-- EXERCISE BRIEF --
Copy out exactly the lines spanning the line with "voronoi.extent([[0, 0], size]);" to the line with "Pour pouvoir réaliser", inclusive, from the data underneath, with no pictures.

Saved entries
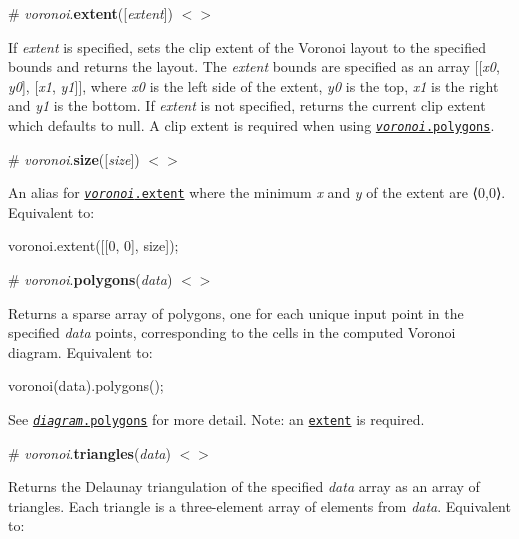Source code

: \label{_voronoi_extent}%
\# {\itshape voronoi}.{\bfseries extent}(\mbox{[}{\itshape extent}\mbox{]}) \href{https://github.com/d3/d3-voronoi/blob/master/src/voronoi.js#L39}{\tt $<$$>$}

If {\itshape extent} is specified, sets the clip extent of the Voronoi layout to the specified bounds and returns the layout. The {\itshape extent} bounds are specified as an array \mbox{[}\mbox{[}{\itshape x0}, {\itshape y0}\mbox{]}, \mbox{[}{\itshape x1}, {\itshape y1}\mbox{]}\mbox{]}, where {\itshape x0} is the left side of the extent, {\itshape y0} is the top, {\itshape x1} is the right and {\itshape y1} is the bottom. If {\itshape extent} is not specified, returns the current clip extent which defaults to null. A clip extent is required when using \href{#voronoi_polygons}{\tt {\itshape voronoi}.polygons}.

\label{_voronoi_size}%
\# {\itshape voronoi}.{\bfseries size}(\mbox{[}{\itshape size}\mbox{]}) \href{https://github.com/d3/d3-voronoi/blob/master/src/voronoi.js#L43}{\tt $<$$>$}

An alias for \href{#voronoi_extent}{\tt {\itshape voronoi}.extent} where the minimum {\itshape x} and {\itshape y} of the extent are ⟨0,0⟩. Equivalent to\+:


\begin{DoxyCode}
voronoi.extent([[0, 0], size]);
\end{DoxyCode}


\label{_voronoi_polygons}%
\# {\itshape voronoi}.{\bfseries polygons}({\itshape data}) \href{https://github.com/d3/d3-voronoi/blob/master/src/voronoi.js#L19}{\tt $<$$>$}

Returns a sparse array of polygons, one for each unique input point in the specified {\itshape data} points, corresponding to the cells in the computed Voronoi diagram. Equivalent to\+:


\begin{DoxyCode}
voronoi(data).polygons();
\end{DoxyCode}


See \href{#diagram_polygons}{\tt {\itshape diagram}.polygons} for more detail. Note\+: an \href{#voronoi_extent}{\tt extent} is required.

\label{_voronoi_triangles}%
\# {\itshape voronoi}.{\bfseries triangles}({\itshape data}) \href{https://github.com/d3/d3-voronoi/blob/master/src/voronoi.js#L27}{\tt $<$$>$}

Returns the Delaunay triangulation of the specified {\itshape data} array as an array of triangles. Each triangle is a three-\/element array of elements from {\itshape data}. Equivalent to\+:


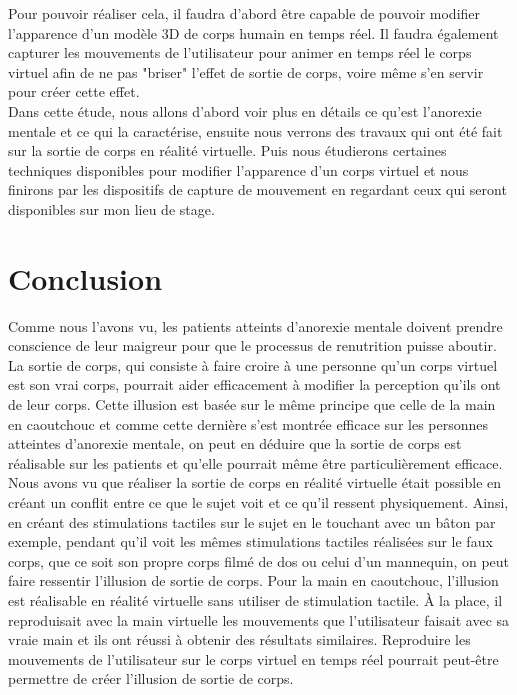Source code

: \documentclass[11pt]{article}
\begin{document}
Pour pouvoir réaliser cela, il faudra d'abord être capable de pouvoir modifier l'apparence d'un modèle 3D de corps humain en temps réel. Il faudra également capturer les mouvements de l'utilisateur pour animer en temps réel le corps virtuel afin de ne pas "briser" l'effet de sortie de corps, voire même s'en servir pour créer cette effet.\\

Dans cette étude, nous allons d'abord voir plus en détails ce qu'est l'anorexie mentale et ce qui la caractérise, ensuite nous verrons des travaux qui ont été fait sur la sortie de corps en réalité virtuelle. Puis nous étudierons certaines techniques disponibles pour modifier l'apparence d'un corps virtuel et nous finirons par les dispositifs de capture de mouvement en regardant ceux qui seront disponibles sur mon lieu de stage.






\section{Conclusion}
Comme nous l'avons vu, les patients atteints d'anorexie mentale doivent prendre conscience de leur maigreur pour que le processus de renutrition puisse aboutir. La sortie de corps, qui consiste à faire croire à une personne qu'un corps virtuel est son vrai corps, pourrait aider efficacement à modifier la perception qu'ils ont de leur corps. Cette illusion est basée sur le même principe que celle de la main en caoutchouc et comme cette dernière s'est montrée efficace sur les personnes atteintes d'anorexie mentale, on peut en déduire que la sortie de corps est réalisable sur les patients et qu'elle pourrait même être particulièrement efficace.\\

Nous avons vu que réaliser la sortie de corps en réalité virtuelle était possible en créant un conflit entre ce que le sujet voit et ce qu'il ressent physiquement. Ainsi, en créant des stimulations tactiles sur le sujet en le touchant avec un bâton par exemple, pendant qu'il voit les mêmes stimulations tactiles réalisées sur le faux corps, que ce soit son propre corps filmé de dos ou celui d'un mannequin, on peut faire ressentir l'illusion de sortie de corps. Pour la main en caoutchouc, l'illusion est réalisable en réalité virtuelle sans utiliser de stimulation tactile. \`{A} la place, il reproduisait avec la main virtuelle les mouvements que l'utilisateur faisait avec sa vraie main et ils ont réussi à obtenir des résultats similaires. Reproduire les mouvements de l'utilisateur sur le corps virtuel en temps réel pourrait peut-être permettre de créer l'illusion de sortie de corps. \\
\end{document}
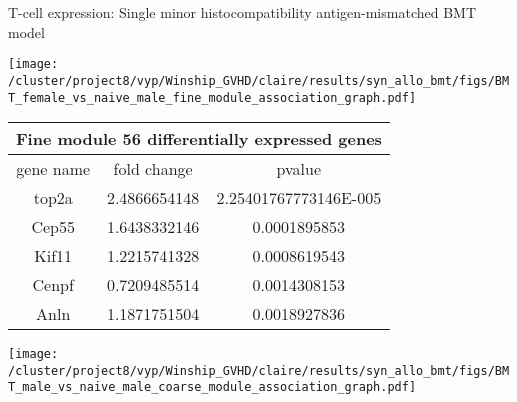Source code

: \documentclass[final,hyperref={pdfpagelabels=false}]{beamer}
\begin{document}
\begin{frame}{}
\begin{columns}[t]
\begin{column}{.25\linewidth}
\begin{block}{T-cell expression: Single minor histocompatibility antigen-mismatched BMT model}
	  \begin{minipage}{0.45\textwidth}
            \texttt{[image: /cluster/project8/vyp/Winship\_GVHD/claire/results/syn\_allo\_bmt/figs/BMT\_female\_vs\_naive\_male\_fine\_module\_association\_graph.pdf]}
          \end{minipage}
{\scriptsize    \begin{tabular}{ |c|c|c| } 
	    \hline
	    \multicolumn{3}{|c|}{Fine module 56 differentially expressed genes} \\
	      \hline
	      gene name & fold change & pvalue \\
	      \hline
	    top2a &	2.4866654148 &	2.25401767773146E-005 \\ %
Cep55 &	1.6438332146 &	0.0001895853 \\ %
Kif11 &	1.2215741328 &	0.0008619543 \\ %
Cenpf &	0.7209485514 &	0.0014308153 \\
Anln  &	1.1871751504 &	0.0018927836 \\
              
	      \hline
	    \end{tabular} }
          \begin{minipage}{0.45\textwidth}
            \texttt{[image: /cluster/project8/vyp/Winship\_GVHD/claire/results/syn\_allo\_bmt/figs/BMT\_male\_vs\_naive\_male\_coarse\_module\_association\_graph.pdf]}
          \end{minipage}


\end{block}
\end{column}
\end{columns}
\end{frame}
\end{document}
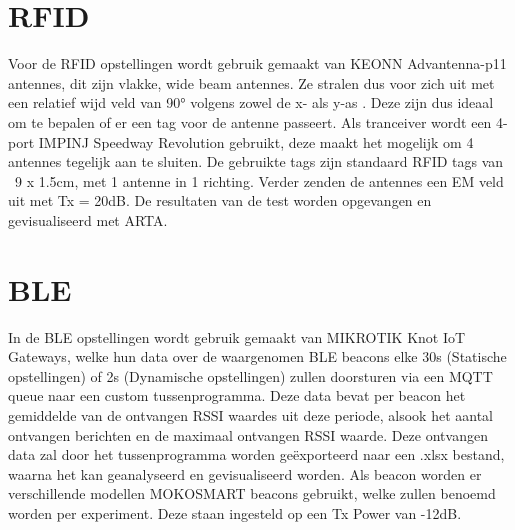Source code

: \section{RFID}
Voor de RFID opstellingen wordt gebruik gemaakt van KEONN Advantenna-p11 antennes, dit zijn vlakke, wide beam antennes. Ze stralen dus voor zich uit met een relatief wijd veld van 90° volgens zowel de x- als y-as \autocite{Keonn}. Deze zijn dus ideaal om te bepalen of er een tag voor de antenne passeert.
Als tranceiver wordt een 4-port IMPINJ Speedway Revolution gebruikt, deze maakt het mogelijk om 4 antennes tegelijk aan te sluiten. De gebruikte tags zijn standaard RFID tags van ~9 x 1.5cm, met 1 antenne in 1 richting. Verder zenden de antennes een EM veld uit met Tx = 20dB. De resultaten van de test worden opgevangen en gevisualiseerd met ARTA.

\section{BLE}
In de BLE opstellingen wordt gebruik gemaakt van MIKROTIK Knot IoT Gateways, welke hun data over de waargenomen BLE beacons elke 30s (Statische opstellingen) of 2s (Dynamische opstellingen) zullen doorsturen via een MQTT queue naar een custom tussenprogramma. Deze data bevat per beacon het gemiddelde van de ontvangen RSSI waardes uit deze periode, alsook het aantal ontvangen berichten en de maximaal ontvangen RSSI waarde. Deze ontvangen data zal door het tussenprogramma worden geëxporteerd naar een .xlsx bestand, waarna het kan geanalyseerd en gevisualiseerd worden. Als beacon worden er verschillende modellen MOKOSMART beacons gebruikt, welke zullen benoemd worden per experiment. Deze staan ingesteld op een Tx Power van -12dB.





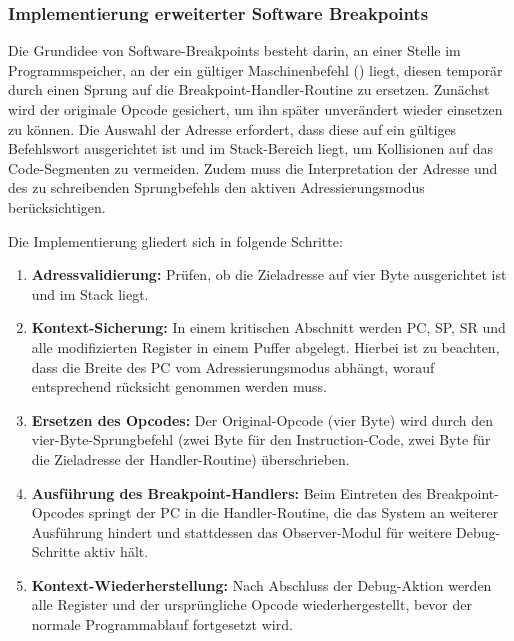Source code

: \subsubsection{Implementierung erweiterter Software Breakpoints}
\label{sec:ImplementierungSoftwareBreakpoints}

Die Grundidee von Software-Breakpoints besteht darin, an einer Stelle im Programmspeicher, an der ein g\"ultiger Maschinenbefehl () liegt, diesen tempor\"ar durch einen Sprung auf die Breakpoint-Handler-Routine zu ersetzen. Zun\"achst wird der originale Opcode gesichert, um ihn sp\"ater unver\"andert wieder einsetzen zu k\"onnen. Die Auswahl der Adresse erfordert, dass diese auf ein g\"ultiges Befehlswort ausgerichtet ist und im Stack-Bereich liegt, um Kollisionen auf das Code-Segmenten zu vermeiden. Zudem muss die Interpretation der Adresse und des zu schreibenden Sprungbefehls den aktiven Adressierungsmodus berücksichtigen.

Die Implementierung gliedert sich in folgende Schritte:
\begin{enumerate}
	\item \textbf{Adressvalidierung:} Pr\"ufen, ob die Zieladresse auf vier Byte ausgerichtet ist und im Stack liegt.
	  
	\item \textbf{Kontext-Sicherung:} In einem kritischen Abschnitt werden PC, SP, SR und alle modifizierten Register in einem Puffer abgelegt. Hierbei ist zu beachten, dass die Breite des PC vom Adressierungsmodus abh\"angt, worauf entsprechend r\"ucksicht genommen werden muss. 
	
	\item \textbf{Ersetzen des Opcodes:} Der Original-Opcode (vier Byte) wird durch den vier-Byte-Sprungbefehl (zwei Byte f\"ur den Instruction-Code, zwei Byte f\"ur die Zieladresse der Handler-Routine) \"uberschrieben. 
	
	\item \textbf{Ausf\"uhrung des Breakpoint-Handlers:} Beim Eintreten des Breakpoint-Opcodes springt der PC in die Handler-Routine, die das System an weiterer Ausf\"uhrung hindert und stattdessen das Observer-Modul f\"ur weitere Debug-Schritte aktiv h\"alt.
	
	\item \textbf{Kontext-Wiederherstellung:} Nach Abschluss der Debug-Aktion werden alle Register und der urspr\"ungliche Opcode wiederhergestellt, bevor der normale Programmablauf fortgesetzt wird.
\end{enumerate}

-- RESULT OF THIS TASK --
voronoi.extent([[0, 0], size]);
\end{DoxyCode}


\label{_voronoi_polygons}%
\# {\itshape voronoi}.{\bfseries polygons}({\itshape data}) \href{https://github.com/d3/d3-voronoi/blob/master/src/voronoi.js#L19}{\tt $<$$>$}

Returns a sparse array of polygons, one for each unique input point in the specified {\itshape data} points, corresponding to the cells in the computed Voronoi diagram. Equivalent to\+:


\begin{DoxyCode}
voronoi(data).polygons();
\end{DoxyCode}


See \href{#diagram_polygons}{\tt {\itshape diagram}.polygons} for more detail. Note\+: an \href{#voronoi_extent}{\tt extent} is required.

\label{_voronoi_triangles}%
\# {\itshape voronoi}.{\bfseries triangles}({\itshape data}) \href{https://github.com/d3/d3-voronoi/blob/master/src/voronoi.js#L27}{\tt $<$$>$}

Returns the Delaunay triangulation of the specified {\itshape data} array as an array of triangles. Each triangle is a three-\/element array of elements from {\itshape data}. Equivalent to\+:


Source code

: \documentclass[11pt]{article}
\begin{document}
Pour pouvoir réaliser cela, il faudra d'abord être capable de pouvoir modifier l'apparence d'un modèle 3D de corps humain en temps réel. Il faudra également capturer les mouvements de l'utilisateur pour animer en temps réel le corps virtuel afin de ne pas "briser" l'effet de sortie de corps, voire même s'en servir pour créer cette effet.\\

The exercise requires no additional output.